異界渡り

 あれから1週間が経った。私達は村に食糧の手配をしたり復興作業の手伝いの依頼を掲示したり、王都と村を行ったり来たりで大変ではあったが楽しかった。


 パハロ種と呼ばれる鮮やかな色をした大きな鳥と荷車は決して乗り心地が良いわけではないがパワフルに運んでくれる。まさか荷車に乗って旅をすることもあるとは思わなかったからいい思い出だなと思う。


 村の復興は順調に進んでいる、しかし村人たちの心の傷は中々そう癒えるものではないだろう。それでも……脅威とも言われたザン・オルリビは討伐され少しの間は平和なのだろう。そして私たちは次の異界へと行く前に王都12番街の酒場に立ち寄っていた。

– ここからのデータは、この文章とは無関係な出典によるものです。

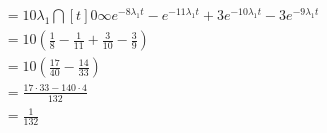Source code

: \documentclass[dvipdfmx,titlepage, 11pt, a4paper]{jsarticle}%
\begin{document}
\begin{enumerate}[(1)]
\begin{align*}
            &= 10\lambda_1 \dint[t]{0}{\infty}{e^{-8\lambda_1 t} - e^{-11\lambda_1 t} + 3e^{-10\lambda_1 t} - 3e^{-9\lambda_1 t}}\\
            &= 10\left(\frac{1}{8} - \frac{1}{11} + \frac{3}{10} - \frac{3}{9}\right)\\
            &= 10\left(\frac{17}{40} - \frac{14}{33}\right)\\
            &= \frac{17\cdot 33 - 140 \cdot 4}{132}\\
            &= \frac{1}{132}
        \end{align*}
\end{enumerate}
{}
\end{document}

「いやぁ、何人も返り討ちにしたザン・オルリビを討伐するとはね。僕の名前はルーザス・ワイニングだ、よろしくお嬢さん」


 声を掛けられて返事をしようと思ったが既にその人は人混みに紛れてしまっていた。酒場は熱狂に包まれルタは大勢にもみくちゃにされながらマスターと何とか話をつけていた。私はコルックスとクリューと共に早々に酒場を後にした。

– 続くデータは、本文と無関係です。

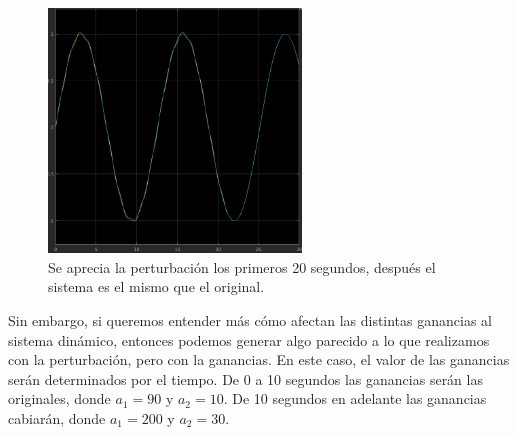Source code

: \documentclass[12pt, letterpaper]{article}
\begin{document}
\begin{figure}[H]
	\centering
	\includegraphics[width=0.6\textwidth]{sgain.png}
	\caption{Se aprecia la perturbación los primeros 20 segundos, después el sistema es el mismo que el original.}
\end{figure}

Sin embargo, si queremos entender más cómo afectan las distintas ganancias al sistema dinámico, entonces podemos generar algo parecido a lo que realizamos con la perturbación, pero con la ganancias. En este caso, el valor de las ganancias serán determinados por el tiempo. De 0 a 10 segundos las ganancias serán las originales, donde $a_1 = 90$ y $a_2 = 10$. De 10 segundos en adelante las ganancias cabiarán, donde $a_1 = 200$ y $a_2 = 30$.
\end{document}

 駅で待っていると遅れてルタもやってきた。そろそろ異界渡りの時間なのだと言う。ブラフィカ・エクスプレスに乗って向かう次の異界はどんなところなのだろう。この世界で怖い思いも含めて沢山の思い出ともなった。風が私を吹き抜けていくからか、とても勇気が湧いたことを今でも覚えている。


 出発して星空の合間のような空間、異界の隙間を通っている時に私はルタにお願いしてみることにした。


 私はこの旅できっと何かを得られるんじゃないかと思っている。それが何かは今はわからないけど……またあの時のようなことになってしまった時に私も何か力になりたい。だから――


「ルタ、ちょっといい?」


「穂、どうしたんだ?」


「私も魔法を使えるようになりたい。戦うのは怖いけど……それでも魔法を使えるようになって力になりたいって思うんだ。ダメかな?」


 ルタは黙って私を見つめた。至極真剣な表情だったがいつものようににっこりと笑って「じゃあ少しずつ、貸したその魔道具でやっていこうか」と言ってくれた。チケットを使うから改札鋏というものなのだという。


 私が借りたのは彼の作ったものの一つ、プランサーというらしい。私は彼にプランサーのパスケースを受け取るとあの時と同じように風が吹き抜けた感覚がした気がした。


 次の異界では私も少しずつ魔法を勉強することになること、そしてまだ見ぬ異界に対しての高揚感で包まれていた。今の私はあの日常から程遠く眩しいほどに輝いているように感じられた。